Repeat this process 9 times, so that each player ends with a 45-card draft pool. Alternate which player makes the first exchange each round.
There are several options for easy setup: deal 9 piles of 19 cards (one pile per round), 2 piles of 45 cards (each player’s supply of starting cards), or simply draw directly from a shuffled cube. Housman Draft requires 171 cards total.
Housman Draft has a lot of knobs to turn: player count, hand size, number of face-up cards, number of rounds, and number of exchanges each round. These changes can tailor Housman Draft for seeing a larger card pool or altering the complexity of the each decision.
Housman Draft gives players a lot of agency in shaping powerful decks, which often are more focused than other 2-player draft formats. Decks can even resemble full 8-person Booster Draft decks, an advantage for Cube designers trying to replicate decks drafted with an 8-person pod.
At least 2 of every 5 cards in a Housman Draft pool remain hidden, making it a great battle of wits between equally skilled opponents. This partial information creates the opportunity for bluffs and reads on each player’s intention.

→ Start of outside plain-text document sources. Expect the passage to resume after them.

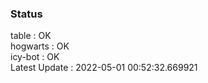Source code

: ### Status


table : OK  
hogwarts : OK  
icy-bot : OK  
Latest Update : 2022-05-01 00:52:32.669921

Because Housman Draft uses partial information, it isn’t conducive to casual table talk like perfect information formats, and isn’t ideal as an introduction to a new Cube for the same reason. Some players may also dislike the mandatory exchanges, which aren’t purely additive like many other methods of picking a draft pool.
Housman Draft was designed by Myles Housman and popularized by Ryan Saxe.